- Activity
Copy exactly the lines from the first line of the records below through the line containing "- use the present", including both, and nothing else.

- Extracted data

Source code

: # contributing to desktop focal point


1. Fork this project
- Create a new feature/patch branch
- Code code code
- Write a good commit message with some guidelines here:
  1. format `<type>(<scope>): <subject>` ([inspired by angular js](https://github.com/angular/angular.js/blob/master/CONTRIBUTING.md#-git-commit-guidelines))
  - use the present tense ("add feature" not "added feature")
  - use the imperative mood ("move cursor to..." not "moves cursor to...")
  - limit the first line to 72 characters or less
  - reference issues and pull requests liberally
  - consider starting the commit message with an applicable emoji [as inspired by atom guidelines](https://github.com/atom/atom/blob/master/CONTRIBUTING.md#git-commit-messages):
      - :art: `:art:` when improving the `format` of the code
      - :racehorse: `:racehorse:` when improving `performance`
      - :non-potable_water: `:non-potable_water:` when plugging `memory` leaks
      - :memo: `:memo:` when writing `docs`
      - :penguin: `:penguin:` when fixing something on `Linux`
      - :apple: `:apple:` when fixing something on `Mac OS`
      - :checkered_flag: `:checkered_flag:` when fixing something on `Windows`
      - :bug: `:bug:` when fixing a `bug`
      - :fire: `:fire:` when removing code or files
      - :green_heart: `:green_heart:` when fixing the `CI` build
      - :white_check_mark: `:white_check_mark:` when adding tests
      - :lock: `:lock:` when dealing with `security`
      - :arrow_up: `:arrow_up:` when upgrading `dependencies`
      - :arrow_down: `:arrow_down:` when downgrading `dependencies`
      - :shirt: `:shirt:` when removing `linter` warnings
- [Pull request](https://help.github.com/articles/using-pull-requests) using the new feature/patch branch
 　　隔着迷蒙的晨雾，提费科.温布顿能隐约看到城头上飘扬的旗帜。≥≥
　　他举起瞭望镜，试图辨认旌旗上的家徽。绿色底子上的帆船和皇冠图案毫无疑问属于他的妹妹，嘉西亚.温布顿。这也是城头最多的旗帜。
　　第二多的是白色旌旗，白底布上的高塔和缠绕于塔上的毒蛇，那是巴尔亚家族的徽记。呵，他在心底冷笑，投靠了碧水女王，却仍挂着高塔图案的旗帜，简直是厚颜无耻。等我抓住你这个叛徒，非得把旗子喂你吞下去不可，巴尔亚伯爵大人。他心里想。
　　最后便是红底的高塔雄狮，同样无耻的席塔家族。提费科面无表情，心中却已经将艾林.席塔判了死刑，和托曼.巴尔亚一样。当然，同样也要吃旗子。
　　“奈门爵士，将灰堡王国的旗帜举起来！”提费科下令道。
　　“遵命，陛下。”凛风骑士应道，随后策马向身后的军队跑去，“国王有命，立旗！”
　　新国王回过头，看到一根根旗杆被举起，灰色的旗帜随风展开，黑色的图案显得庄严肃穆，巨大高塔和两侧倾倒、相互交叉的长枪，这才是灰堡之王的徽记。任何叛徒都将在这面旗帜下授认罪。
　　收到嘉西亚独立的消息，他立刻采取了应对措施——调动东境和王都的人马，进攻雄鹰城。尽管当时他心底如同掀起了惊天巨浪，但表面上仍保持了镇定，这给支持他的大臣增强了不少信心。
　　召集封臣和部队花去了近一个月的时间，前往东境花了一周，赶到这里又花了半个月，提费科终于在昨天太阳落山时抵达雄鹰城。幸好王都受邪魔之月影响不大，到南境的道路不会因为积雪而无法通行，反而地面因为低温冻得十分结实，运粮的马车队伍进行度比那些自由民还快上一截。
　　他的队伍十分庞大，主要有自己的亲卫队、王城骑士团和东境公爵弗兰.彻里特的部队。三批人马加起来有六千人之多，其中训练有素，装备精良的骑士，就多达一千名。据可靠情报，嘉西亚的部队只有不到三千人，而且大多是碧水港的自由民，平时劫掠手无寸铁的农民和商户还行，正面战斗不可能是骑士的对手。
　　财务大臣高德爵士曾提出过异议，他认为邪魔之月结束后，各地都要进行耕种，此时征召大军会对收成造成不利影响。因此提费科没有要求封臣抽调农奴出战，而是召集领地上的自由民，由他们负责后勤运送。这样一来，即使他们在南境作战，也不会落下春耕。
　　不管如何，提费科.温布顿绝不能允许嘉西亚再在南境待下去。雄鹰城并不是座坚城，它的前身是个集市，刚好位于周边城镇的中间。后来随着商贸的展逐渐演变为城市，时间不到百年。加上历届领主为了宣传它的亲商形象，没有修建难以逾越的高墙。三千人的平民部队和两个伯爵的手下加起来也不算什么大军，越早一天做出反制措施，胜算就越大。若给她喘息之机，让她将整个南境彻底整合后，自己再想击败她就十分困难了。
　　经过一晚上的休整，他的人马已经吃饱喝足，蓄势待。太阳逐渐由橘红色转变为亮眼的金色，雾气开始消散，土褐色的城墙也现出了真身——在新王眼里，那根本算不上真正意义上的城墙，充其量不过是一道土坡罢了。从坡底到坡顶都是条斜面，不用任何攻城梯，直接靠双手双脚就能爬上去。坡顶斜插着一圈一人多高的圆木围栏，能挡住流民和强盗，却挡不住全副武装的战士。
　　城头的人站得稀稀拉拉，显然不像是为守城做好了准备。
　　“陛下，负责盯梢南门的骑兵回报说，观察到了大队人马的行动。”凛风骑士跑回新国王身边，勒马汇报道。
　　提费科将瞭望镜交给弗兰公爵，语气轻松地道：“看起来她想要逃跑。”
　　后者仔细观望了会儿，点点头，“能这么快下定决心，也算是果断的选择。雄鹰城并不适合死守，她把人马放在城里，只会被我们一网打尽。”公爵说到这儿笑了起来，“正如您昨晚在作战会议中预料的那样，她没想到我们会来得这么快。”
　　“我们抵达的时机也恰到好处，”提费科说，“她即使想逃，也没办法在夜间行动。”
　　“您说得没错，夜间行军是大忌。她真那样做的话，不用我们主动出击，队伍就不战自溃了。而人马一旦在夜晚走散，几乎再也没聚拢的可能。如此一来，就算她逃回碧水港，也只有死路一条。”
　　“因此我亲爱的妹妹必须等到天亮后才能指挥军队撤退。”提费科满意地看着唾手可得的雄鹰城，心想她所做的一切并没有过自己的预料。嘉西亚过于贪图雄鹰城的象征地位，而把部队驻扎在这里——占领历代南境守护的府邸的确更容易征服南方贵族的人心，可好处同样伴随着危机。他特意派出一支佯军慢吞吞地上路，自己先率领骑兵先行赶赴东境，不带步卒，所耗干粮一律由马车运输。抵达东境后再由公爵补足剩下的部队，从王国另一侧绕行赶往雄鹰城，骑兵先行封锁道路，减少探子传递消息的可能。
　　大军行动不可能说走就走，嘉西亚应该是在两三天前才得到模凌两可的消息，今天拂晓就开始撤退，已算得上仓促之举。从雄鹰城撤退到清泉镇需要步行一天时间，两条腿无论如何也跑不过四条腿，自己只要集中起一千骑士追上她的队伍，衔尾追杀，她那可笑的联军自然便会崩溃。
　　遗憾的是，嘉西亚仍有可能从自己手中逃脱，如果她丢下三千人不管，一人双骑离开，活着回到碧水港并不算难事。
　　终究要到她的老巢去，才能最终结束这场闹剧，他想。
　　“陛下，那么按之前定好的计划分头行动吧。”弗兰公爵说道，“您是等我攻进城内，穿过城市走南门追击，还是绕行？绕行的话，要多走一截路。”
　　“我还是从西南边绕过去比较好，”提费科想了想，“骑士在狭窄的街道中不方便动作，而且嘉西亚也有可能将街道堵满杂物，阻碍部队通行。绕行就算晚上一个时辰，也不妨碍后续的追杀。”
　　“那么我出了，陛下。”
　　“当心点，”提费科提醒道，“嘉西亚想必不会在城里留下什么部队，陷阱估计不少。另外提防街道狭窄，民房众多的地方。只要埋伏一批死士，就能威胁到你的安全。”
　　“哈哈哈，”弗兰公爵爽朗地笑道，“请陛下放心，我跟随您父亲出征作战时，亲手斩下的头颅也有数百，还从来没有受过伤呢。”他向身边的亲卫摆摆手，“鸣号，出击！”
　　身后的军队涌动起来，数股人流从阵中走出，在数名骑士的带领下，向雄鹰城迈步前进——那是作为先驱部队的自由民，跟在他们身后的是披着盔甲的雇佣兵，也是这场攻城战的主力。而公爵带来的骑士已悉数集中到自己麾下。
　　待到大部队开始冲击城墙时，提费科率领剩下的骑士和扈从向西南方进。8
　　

- Response to the task
Source code

: # contributing to desktop focal point


1. Fork this project
- Create a new feature/patch branch
- Code code code
- Write a good commit message with some guidelines here:
  1. format `<type>(<scope>): <subject>` ([inspired by angular js](https://github.com/angular/angular.js/blob/master/CONTRIBUTING.md#-git-commit-guidelines))
  - use the present tense ("add feature" not "added feature")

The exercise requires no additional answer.